J’ai 11 ans, on est dimanche après midi, mon père cuve son rosé les vaisseaux du nez complètement explosés, je lui demande si je peux regarder Alien 3. C’est oui. Je me rue sur le magnétoscope avant que ma mère n’arrive, j’ai la culotte trempée sa race. Le film ne me marquera pas plus que ça : trop sombre, au sens usé et cramé du terme, à l’exception biensur d’une autopsie sur fillette et d’un générique d’ouverture parfaitement magnifique.

 

…//

 

J’ai 12 ans, je découvre Aliens en VHS chez ma grande sœur à Paris. On est entre jeunes, on mange devant la télé, c’est l’anarchie, NO RULES. Je vous mets au défi de trouver un truc plus cool que de découvrir la Reine Mère Pondeuse des Aliens à 12 ans. Je veux dire, à part lire Cujo quand t’es en sixième. Rien ne sera plus jamais pareil, le monde est transformé. Ce qui m’amène à dire : Les pastilles préventives du CSA ne sont rien d’autre que des instruments de violences: elles décrètent qu’un enfant est un con dénué de tout sentiment esthétique et philosophique, un moins-qu’humain qu’il faut maintenir dans un état d’anorexie politique totale. Désormais, ne dites plus : ce film m’a carrément traumatisé quand j’étais gosse ! Dites : ce film m’a pris pour quelqu’un de sensible et m’a fait grandir en dépit des politiques fascistes du CSA qui pensait pouvoir m’avilir. Nous sommes plus fort que ça.

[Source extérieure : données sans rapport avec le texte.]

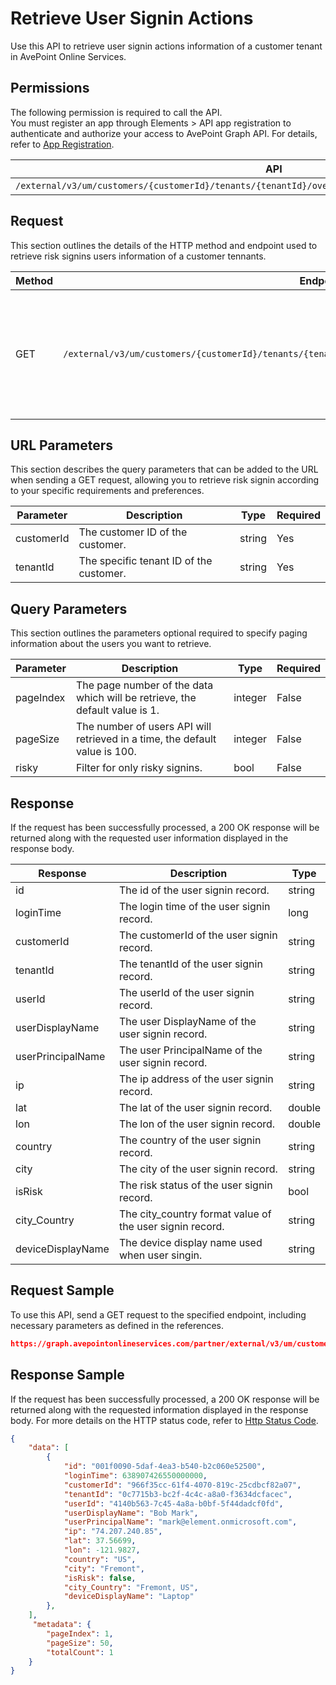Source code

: # Retrieve User Signin Actions

Use this API to retrieve user signin actions information of a customer tenant in AvePoint Online Services. 

## Permissions

The following permission is required to call the API.  
You must register an app through Elements > API app registration to authenticate and authorize your access to AvePoint Graph API. For details, refer to [App Registration](https://cdn.avepoint.com/assets/apelements-webhelp/avepoint-elements-for-partners/index.htm#!Documents/appregistration.htm).

| API | Permission  |
|-----------|--------|
| `/external/v3/um/customers/{customerId}/tenants/{tenantId}/overview/security/compliances/signins/batch`|partner.um.user.read.all|  

## Request

This section outlines the details of the HTTP method and endpoint used to retrieve risk signins users information of a customer tennants.

| Method | Endpoint | Description |
|-----------|--------|------------|
| GET | `/external/v3/um/customers/{customerId}/tenants/{tenantId}/overview/security/compliances/signins/batch` | 	Retrieve signin actions information of a customer tennant in AvePoint Online Services.

## URL Parameters

This section describes the query parameters that can be added to the URL when sending a GET request, allowing you to retrieve risk signin according to your specific requirements and preferences.

| Parameter | Description | Type | Required |
| --- | --- | --- |---|
| customerId | The customer ID of the customer. | string | Yes |
| tenantId | The specific tenant ID of the customer. | string | Yes |

## Query Parameters

This section outlines the parameters optional required to specify paging information about the users you want to retrieve.

| Parameter | Description | Type | Required |
| --- | --- | --- | --- |
| pageIndex | The page number of the data which will be retrieve, the default value is 1. | integer | False |
| pageSize | The number of users API will retrieved in a time, the default value is 100. | integer | False |
| risky | Filter for only risky signins. | bool | False |

## Response

If the request has been successfully processed, a 200 OK response will be returned along with the requested user information displayed in the response body.
 
| Response | Description | Type |
| --- | --- | --- |
| id |  The id of the user signin record. | string |
| loginTime |  The login time of the user signin record. | long |
| customerId |  The customerId of the user signin record. | string |
| tenantId |  The tenantId of the user signin record. | string |
| userId |  The userId of the user signin record. | string |
| userDisplayName |  The user DisplayName of the user signin record. | string |
| userPrincipalName |  The user PrincipalName of the user signin record. | string |
| ip |  The ip address of the user signin record. | string |
| lat |  The lat of the user signin record. | double |
| lon |  The lon of the user signin record. | double |
| country |  The country of the user signin record. | string |
| city |  The city of the user signin record. | string |
| isRisk |  The risk status of the user signin record. | bool |
| city_Country |  The city_country format value of the user signin record. | string |
| deviceDisplayName |  The device display name used when user singin. | string |

## Request Sample

To use this API, send a GET request to the specified endpoint, including necessary parameters as defined in the references. 

```json
https://graph.avepointonlineservices.com/partner/external/v3/um/customers/966f35cc-61f4-4070-819c-25cdbcf82a07/tenants/0c7715b3-bc2f-4c4c-a8a0-f3634dcfacec/overview/security/compliances/signins/batch
```

## Response Sample

If the request has been successfully processed, a 200 OK response will be returned along with the requested information displayed in the response body.
For more details on the HTTP status code, refer to [Http Status Code](https://learn.avepoint.com/docs/Use-AvePoint-Graph-API.html#http-status-code).

```json
{
    "data": [
        {
            "id": "001f0090-5daf-4ea3-b540-b2c060e52500",
            "loginTime": 638907426550000000,
            "customerId": "966f35cc-61f4-4070-819c-25cdbcf82a07",
            "tenantId": "0c7715b3-bc2f-4c4c-a8a0-f3634dcfacec",
            "userId": "4140b563-7c45-4a8a-b0bf-5f44dadcf0fd",
            "userDisplayName": "Bob Mark",
            "userPrincipalName": "mark@element.onmicrosoft.com",
            "ip": "74.207.240.85",
            "lat": 37.56699,
            "lon": -121.9827,
            "country": "US",
            "city": "Fremont",
            "isRisk": false,
            "city_Country": "Fremont, US",
            "deviceDisplayName": "Laptop"
        },
    ],
     "metadata": {
        "pageIndex": 1,
        "pageSize": 50,
        "totalCount": 1
    }
}
```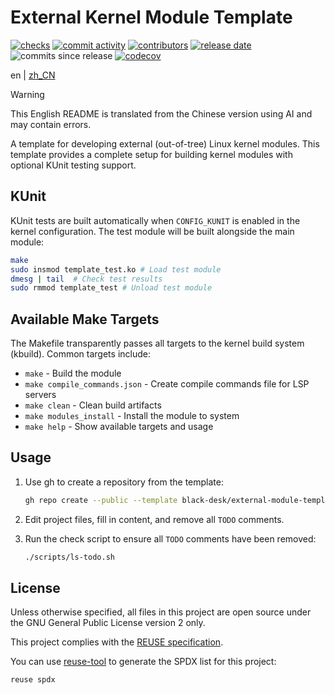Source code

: <!--
SPDX-FileCopyrightText: 2025 Chen Linxuan <me@black-desk.cn>

SPDX-License-Identifier: GPL-2.0-only
-->

<!-- TODO: Update project name -->

# External Kernel Module Template

[![checks][badge-shields-io-checks]][actions]
[![commit activity][badge-shields-io-commit-activity]][commits]
[![contributors][badge-shields-io-contributors]][contributors]
[![release date][badge-shields-io-release-date]][releases]
![commits since release][badge-shields-io-commits-since-release]
[![codecov][badge-shields-io-codecov]][codecov]

<!-- TODO: Update project links -->

[badge-shields-io-checks]:
  https://img.shields.io/github/check-runs/black-desk/external-module-template/master

<!-- TODO: Update project links -->

[actions]: https://github.com/black-desk/external-module-template/actions

<!-- TODO: Update project links -->

[badge-shields-io-commit-activity]:
  https://img.shields.io/github/commit-activity/w/black-desk/external-module-template/master

<!-- TODO: Update project links -->

[commits]: https://github.com/black-desk/external-module-template/commits/master

<!-- TODO: Update project links -->

[badge-shields-io-contributors]:
  https://img.shields.io/github/contributors/black-desk/external-module-template

<!-- TODO: Update project links -->

[contributors]: https://github.com/black-desk/external-module-template/graphs/contributors

<!-- TODO: Update project links -->

[badge-shields-io-release-date]:
  https://img.shields.io/github/release-date/black-desk/external-module-template

<!-- TODO: Update project links -->

[releases]: https://github.com/black-desk/external-module-template/releases

<!-- TODO: Update project links -->

[badge-shields-io-commits-since-release]:
  https://img.shields.io/github/commits-since/black-desk/external-module-template/latest

<!-- TODO: Update project links -->

[badge-shields-io-codecov]:
  https://codecov.io/github/black-desk/external-module-template/graph/badge.svg?token=6TSVGQ4L9X
[codecov]: https://codecov.io/github/black-desk/external-module-template

en | [zh_CN](README.zh_CN.md)

> [!WARNING]
>
> This English README is translated from the Chinese version using AI and may
> contain errors.

<!-- TODO: Add project description -->

A template for developing external (out-of-tree) Linux kernel modules.
This template provides a complete setup for building kernel modules
with optional KUnit testing support.

## KUnit

KUnit tests are built automatically when `CONFIG_KUNIT` is enabled in the kernel configuration. The test module will be built alongside the main module:

```bash
make
sudo insmod template_test.ko # Load test module
dmesg | tail  # Check test results
sudo rmmod template_test # Unload test module
```

## Available Make Targets

The Makefile transparently passes all targets to the kernel build system (kbuild). Common targets include:

- `make` - Build the module
- `make compile_commands.json` - Create compile commands file for LSP servers
- `make clean` - Clean build artifacts
- `make modules_install` - Install the module to system
- `make help` - Show available targets and usage

## Usage

<!-- TODO: Add project usage instructions -->

1. Use gh to create a repository from the template:

   ```bash
   gh repo create --public --template black-desk/external-module-template
   ```

2. Edit project files, fill in content, and remove all `TODO` comments.

3. Run the check script to ensure all `TODO` comments have been removed:

   ```bash
   ./scripts/ls-todo.sh
   ```

## License

Unless otherwise specified, all files in this project are open source under the
GNU General Public License version 2 only.

This project complies with the [REUSE specification].

You can use [reuse-tool](https://github.com/fsfe/reuse-tool) to generate the
SPDX list for this project:

```bash
reuse spdx
```

[REUSE specification]: https://reuse.software/spec-3.3/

D’ailleurs, les Aliens ne connaissent rien à cette fiction de l’immaturité inventée par le patriarcat : ils-elles en naissent déjà tout armées, épée et bouclier, dans une explosion de sang.  Ça fait plus de 10 ans qu’Aliens est dans mon top 5 des meilleurs films du monde, c’est un chef d’œuvre qui ne vieillira probablement jamais, c’est LE film.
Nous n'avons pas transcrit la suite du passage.